ケトジェニックダイエットを始めると、体内で起こる「6の変化」
トレンドではあるけれど、少なからず副作用もあるので気をつけて。
今となっては、「ケトジェニックダイエット」や、低糖質・高脂肪食を知らない人はいないだろう。この食事法はアスリートを始め、一般の人々の間で人気を集めている。ケトジェニックダイエットの仕組みを理解するためには、まず「ケトーシス」について知る必要がある。ケトーシスとは、体内で利用できるグルコースが枯渇し、体がエネルギー源として脂肪を欲するプロセスのこと。通常であれば、私たちは小麦粉や穀物、野菜、豆類、乳製品、果物に含まれる糖質、グルコースを摂取して体にエネルギー源を補給しているという。今回は、実際にケトジェニックダイエットを実践し始めると、体内で何が起こるかについて、アメリカ版ウィメンズヘルスからご紹介。
スポーツ栄養士であり管理栄養士のパメラ・ナイズヴィッチ・ベーダによると、毎回の食事や軽食からエネルギー源を絶え間なく体に取り入れると、即効性のエネルギー源として炭水化物を体が一番に吸収するという。
「体内で糖質が利用できるのは、脂質や蓄えられた体脂肪ではなく、糖質をエネルギー源として使ったときです。しかし、食事から糖質を抜くことで体は脂肪を分解し、ケトン体を燃料にしてエネルギーを作ろうとします。このケトン体はより効率的なのですが、普段は利用されないのです」とベーダ。
体重を減らすために、知っておくべき6のこと
ケトン体とは、体が脂肪を分解してエネルギーを作る際に、肝臓から作られ血中に放出される物質のこと。

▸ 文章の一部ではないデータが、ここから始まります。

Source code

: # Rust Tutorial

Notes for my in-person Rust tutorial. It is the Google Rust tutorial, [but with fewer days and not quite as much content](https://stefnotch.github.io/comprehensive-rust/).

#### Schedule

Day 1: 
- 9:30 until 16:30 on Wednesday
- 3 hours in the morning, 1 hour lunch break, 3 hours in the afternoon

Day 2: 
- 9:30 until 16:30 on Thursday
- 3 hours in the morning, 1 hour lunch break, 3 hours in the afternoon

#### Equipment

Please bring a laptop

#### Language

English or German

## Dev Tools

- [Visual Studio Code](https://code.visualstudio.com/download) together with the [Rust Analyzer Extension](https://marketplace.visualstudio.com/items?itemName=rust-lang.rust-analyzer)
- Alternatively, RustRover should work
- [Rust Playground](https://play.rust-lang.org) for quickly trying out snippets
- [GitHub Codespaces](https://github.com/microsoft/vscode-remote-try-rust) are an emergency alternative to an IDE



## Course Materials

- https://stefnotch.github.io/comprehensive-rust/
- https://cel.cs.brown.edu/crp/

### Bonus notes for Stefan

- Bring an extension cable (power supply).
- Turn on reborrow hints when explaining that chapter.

体の細胞がケトン体を利用するのは、日々の活力を供給するため。血液中にケトン体が蓄積すると、体がケトジェニック状態へと切り替わり、体内では信じられない変化が起こり始めるそうだ。ここから6つの変化をチェックしよう。
1.インスリンの数値が低下する
食事からグルコースを摂取した後、インスリンの数値が上昇する。しかし体がケトーシス状態になると、インスリンの数値が減少すると説明するのは、スポーツ栄養製品メーカー「EAS Sports Nutrition」で最高科学責任者を務める管理栄養士のスティーヴン・ハーツラー博士。

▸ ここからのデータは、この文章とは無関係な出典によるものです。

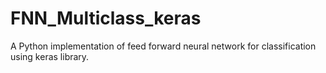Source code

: # FNN_Multiclass_keras
A Python implementation of feed forward neural network for classification using keras library.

「インスリンの数値が低いほど、体の脂肪組織から脂肪酸が放出されやすくなり、エネルギー源として利用されるようになります」とハーツラー博士。主要なエネルギー源として、炭水化物ではなく脂肪を利用するようになるため、より多くの脂肪が燃焼されるそうだ。つまりは、短期間で体重を落とすことが期待できる。
2.日中に空腹感を感じにくい
ケトジェニックダイエット中はタンパク質の摂取量が増えるので、日中はより満腹感を維持できるようになる。さらにこのダイエットにはハーツラー博士いわく、食欲抑制作用もあるという。
「ある一説によると、ケトジェニックダイエットがエネルギー源として脂肪を燃焼させ、ケトン体を血中に放出することから、体が絶食状態のときに起こる反応と似ていると言われています」とハーツラー博士。ケトン体の産生が増加すると、脳内の食欲中枢の働きを抑制すると考えられている。
3.体調が悪くなり始める
ベーダによると、ケトジェニックダイエットにはいくつかの副作用があるという。
それは“ケトインフルエンザ(Keto Flu)”と呼ばれ、「エネルギー源が、炭水化物から脂質に移行する間に現れる一連の症状」として知られているそう。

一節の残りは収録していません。